The same X-ray equipment was used to examine the interior of a Nixie tube, an electronic device that displays numerals or other information using glow discharge. The purpose of the demonstration was to determine whether the XT V 160, which is normally used for scanning flat objects, was able to deal with items that are non-planar.
Using Nikon’s X.Tract algorithm, which provides high-quality 3D inspection results from complex, multilayer electronics without using CT, virtual microsections were created revealing defects that could otherwise have been obscured. During this test, it was established that sharp images could be obtained all the way down the glass tube, with minimal occurrence of artefacts, by swivelling the detector through 60 degrees and tilting the sample slightly away from the vertical.
The XT H 225 was similarly put through its paces recently, scanning in one instance an automotive oil separator comprising a plastic valve with an accurately positioned O-ring. It was important to ascertain the precise positioning of the ring so that the customer could understand how its assembly operation was performing and whether it could be improved. X-ray CT proved perfect for the task.

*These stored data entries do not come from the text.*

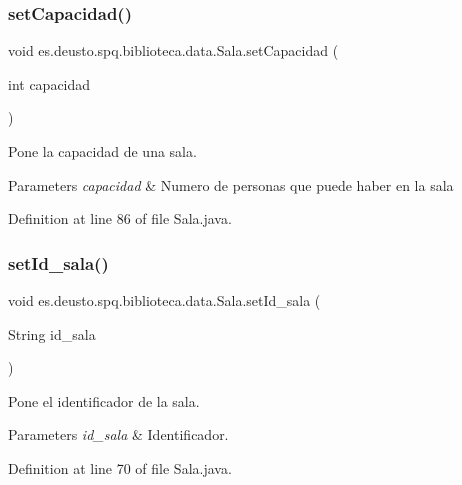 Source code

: \subsubsection{\texorpdfstring{set\+Capacidad()}{setCapacidad()}}
{\footnotesize\ttfamily void es.\+deusto.\+spq.\+biblioteca.\+data.\+Sala.\+set\+Capacidad (\begin{DoxyParamCaption}\item[{int}]{capacidad }\end{DoxyParamCaption})}

Pone la capacidad de una sala. 
\begin{DoxyParams}{Parameters}
{\em capacidad} & Numero de personas que puede haber en la sala \\
\hline
\end{DoxyParams}


Definition at line 86 of file Sala.\+java.

\mbox{\label{classes_1_1deusto_1_1spq_1_1biblioteca_1_1data_1_1_sala_ad0f59651a28b3ea02c1ae45cc8a2c24c}} 
\subsubsection{\texorpdfstring{set\+Id\+\_\+sala()}{setId\_sala()}}
{\footnotesize\ttfamily void es.\+deusto.\+spq.\+biblioteca.\+data.\+Sala.\+set\+Id\+\_\+sala (\begin{DoxyParamCaption}\item[{String}]{id\+\_\+sala }\end{DoxyParamCaption})}

Pone el identificador de la sala. 
\begin{DoxyParams}{Parameters}
{\em id\+\_\+sala} & Identificador. \\
\hline
\end{DoxyParams}


Definition at line 70 of file Sala.\+java.

\mbox{\label{classes_1_1deusto_1_1spq_1_1biblioteca_1_1data_1_1_sala_a250c1f00b03d5ae3fb48c87189580c00}}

A second experiment using the same X-ray system demonstrated an almost uncanny capability. Even children as young as three years old realise a chocolate Kinder egg contains a toy that needs to be put together, but it cannot be discovered without cracking the shell. The penetrating power of X-ray CT not only resolves the contents of the egg without destroying it, but subsequent use of software from Volume Graphics was able to identify each separate element and assemble them into a virtual toy.
Mr Kallai concluded: “For both the X-ray CT systems we sell and our subcontract inspection, Nikon’s powerful software is invaluable. One of the most amazing modules is High.Contrast Filter, which normalises and enhances contrast and sharpness across the whole of a 2D radiograph. It is especially useful for quality control of printed circuit board assemblies and other electronic circuitry such as ball grid arrays, as well as mouldings, castings and 3D-printed components.”
E-Tronics will take a stand at InnoElectro 2024, to be held in Budapest from 23rd to 25th April. Anyone interested in finding out more about the products and services the company provides, in particular those relating to 2D radiography and 3D CT, will receive a warm welcome on the stand.